For some users the changes to the nomenclature were minor, to others like HLA Typing Laboratories and Donor Registries, this change in nomenclature had a major impact on their informatics systems. The IMGT/HLA database helped to co-ordinate the move to the new nomenclature by providing conversion lists and tools to help identify alleles in both the new and old nomenclature. The nomenclature officially changed on the 1 April 2010. To aid our users in preparing for this change, the database provided conversion tables for 9 months prior to the release. These tables allowed users to see what the changes would be and how they would impact on their own systems. The database also provided online tools for the conversion of allele names, as well as links to external software designed for the conversion of large data sets from the old to new nomenclature (22
Further information on HLA nomenclature can be found at the IMGT/HLA database’s sister site http://hla.alleles/org
. This site concentrates on HLA nomenclature, whereas the IMGT/HLA database is more focussed on sequence data. There is some overlap between the sites, but with a different prime focus each site can deliver a different set of data and downloadable content that may not be suitable for the other.

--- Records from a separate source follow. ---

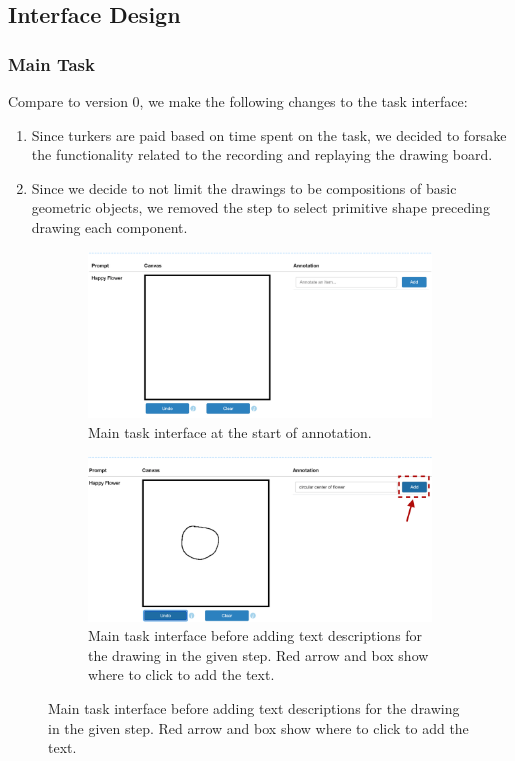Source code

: \subsection{Interface Design}

\subsubsection{Main Task}
Compare to version 0, we make the following changes to the task interface: 
\begin{enumerate}
    \item Since turkers are paid based on time spent on the task, we decided to forsake the functionality related to the recording and replaying the drawing board.
    \item Since we decide to not limit the drawings to be compositions of basic geometric objects, we removed the step to select primitive shape preceding drawing each component.
\end{enumerate}

\begin{figure}[!htb]
\begin{subfigure}{\textwidth}
    \centering
    \includegraphics[width=.8\linewidth]{data_collection/v1_empty_table.png}  
    \caption{Main task interface at the start of annotation.}
    \label{v1.main_task.1.a}
\end{subfigure}
\newline
\begin{subfigure}{\textwidth}
    \centering
    \includegraphics[width=.8\linewidth]{data_collection/v1_before_enter_text.png}  
    \caption{Main task interface before adding text descriptions for the drawing in the given step. Red arrow and box show where to click to add the text.}
    \label{v1.main_task.1.b}
\end{subfigure}
\end{figure}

Tools available at IMGT/HLA
The IMGT/HLA database provides a large number of tools for the analysis of HLA sequences. These tools are either custom written for the database or are incorporated into existing tools on the EBI web site (23
- Sequence alignments—access to alignment tool, which filters pre-generated alignments to the users’ specification. Provides alignments at the protein, cDNA and gDNA level.
- Allele queries—access to detailed information on any HLA Allele, including information on the ethnic origin of the source, database cross-references and seminal publications. This information is also available through integration with EBI’s SRS search engine (25).
- Sequence search tools—integration into EBI’s suite of search tools including FASTA (26) and BLAST (27).
- Downloads—access to a FTP directory containing all the data from the current and previous releases in a variety of commonly used formats like FASTA, MSF and PIR.
- Cell Queries—a detailed a searchable database of all the source material characterized in the submissions.
- Primer search tools—a simple search tool allowing users to update primer hit pattern tables against each release of the database.
- Ambiguous allele combinations—the use of SBT as a method for defining the HLA type is well documented, most SBT typing strategies currently employed use the exons 2 and 3 sequences for HLA class I analysis and exon 2 alone for HLA class II analysis. Due to the heterozygous nature of the SBT analysis the combinations of many pairs of alleles may give an ambiguous typing result. The document includes a list of all alleles that are identical over exons 2+3 for HLA class I and exon 2 for HLA class II.